WORK REQUEST -> Using the records below, report how many lines include "siguiente", and give no more than the number.

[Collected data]
⁂
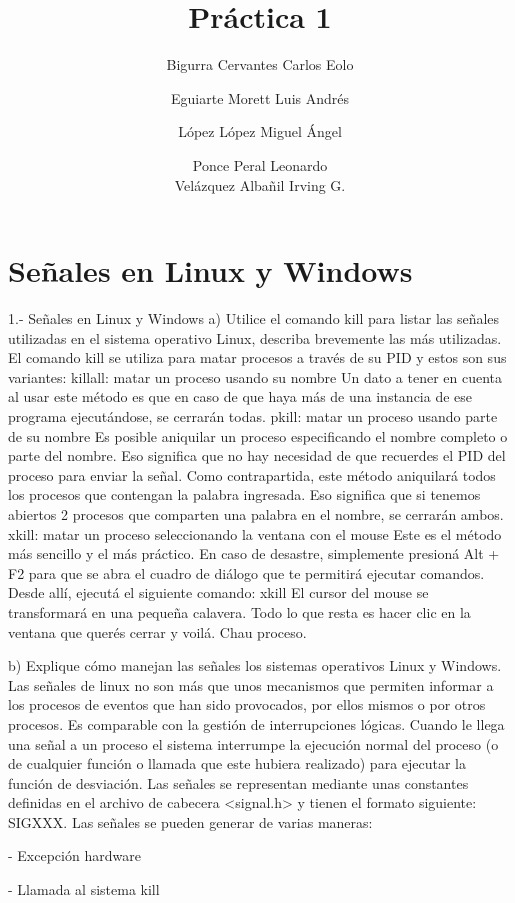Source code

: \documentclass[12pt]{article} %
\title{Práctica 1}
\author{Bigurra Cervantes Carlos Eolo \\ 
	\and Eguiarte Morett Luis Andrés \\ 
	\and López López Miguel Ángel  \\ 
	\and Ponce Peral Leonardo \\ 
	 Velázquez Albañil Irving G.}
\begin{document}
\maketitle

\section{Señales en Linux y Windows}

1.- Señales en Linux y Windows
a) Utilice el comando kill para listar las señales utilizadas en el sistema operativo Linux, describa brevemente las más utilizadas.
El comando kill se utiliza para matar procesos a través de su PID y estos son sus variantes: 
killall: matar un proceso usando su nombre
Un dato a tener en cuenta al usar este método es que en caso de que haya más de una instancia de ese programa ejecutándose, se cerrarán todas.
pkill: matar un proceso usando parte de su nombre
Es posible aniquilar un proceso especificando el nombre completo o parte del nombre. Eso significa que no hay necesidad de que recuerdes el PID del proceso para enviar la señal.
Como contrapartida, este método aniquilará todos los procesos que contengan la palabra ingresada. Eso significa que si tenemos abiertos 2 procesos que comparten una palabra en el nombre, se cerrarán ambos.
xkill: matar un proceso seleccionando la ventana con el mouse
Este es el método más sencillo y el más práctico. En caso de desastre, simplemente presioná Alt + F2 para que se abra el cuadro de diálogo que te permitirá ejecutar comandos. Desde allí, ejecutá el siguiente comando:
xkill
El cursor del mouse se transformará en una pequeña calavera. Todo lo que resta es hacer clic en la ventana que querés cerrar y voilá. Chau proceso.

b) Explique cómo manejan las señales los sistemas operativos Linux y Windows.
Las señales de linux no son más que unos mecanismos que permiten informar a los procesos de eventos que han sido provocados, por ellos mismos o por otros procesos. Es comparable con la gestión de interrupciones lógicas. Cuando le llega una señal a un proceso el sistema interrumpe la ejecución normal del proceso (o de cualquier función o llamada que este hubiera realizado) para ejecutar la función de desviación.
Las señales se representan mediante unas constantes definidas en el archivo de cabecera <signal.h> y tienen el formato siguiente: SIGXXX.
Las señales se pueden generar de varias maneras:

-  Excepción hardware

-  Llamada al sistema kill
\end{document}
⁂
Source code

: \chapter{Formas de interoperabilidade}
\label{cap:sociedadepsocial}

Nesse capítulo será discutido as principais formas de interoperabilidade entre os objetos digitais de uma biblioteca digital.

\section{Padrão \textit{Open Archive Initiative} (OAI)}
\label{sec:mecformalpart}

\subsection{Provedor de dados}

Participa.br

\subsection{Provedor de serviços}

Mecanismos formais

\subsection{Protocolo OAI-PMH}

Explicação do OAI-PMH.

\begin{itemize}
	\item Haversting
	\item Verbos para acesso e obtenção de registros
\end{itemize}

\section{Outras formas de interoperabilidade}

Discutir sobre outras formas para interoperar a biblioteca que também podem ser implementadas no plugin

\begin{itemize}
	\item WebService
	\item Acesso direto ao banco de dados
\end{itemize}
⁂
REPLY TO THE TASK -> 2